Open the DSCR Calculator. Input the monthly rent, the loan amount, and the interest rate. If the ratio is below 1.25, the deal will not cash flow. If it is below 1.15, you are losing money every month even if the property appreciates.
For the 50-deal screen, use this as the final filter for rental properties. If the cap rate looks good but the DSCR is under 1.2, drop it. The math does not work with 7.5% conventional rates today.
Step 4: Compare Side by Side (2 Minutes per Batch)

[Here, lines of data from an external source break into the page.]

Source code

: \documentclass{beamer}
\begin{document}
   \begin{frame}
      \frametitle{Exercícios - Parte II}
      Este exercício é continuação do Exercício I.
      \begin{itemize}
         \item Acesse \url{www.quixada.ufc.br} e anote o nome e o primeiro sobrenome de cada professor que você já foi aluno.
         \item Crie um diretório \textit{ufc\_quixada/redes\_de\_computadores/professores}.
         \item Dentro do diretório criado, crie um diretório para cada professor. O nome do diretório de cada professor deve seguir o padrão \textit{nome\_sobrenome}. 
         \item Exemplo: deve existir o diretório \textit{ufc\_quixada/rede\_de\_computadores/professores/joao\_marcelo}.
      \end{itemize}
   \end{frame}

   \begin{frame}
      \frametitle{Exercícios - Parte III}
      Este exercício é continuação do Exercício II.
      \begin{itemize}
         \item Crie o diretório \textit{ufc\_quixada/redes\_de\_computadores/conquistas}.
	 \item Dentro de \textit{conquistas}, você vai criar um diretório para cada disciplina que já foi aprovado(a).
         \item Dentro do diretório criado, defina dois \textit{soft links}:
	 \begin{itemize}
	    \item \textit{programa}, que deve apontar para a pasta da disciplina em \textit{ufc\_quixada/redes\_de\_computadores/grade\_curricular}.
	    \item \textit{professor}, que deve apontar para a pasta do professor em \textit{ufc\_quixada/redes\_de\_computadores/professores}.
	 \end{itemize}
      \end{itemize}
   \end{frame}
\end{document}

After the first three filters, you will have maybe 10 deals left. Now you need to compare them directly. Do not rely on memory. Open the Compare Deals tool. Enter the key numbers for each property: purchase price, ARV, repairs, rent, expenses.
This tool shows you the return on investment (ROI), cash-on-cash return, and total profit side by side. You can see in one glance which deal has the best margin. It also highlights the risk. If one deal has a 15% ROI but requires $80,000 in repairs, and another has a 12% ROI with $20,000 in repairs, the second one is safer in a high-interest market.
Use this tool to rank your top 5 deals. Those are the ones you call on that afternoon.
Step 5: Run a Full Rental Projection (5 Minutes per Top Deal)
For the top 5 rental deals, you need to go deeper. A cap rate and DSCR check is not enough. You need to see the 5-year projection including vacancy, repairs, property management, and tax increases.
Open the Rental Property Calculator. Enter everything: purchase price, down payment, loan terms, rent, expenses, appreciation rate. The calculator will show you the monthly cash flow, total return, and internal rate of return (IRR).
In 2026, a good rental deal should show at least $200 per month in positive cash flow after all expenses, including a 5% vacancy reserve and 10% for repairs. If the IRR is below 8%, the deal is not worth the risk compared to a low-cost index fund.
The Morning Routine
Here is the exact schedule.
7:00 AM to 7:30 AM: Pull 50 deals from the MLS, wholesaler lists, or auction sites. Write down the address, asking price, ARV, and estimated repairs. Do not do any research yet.
7:30 AM to 8:30 AM: Run all 50 through the 70% rule and cap rate filter. Kill 40 deals. You will have 10 left.
8:30 AM to 9:00 AM: Run the 10 left through the DSCR check. Kill another 5. You now have 5 deals.
9:00 AM to 10:00 AM: Compare the 5 deals in the Compare tool. Pick the top 2. Run those through the Rental Property Calculator.
By 10:30 AM, you have 2 real deals to pursue. The other 48 are dead. You did not waste time driving to see them. You did not call the agent. You did not send an offer that would have been rejected anyway.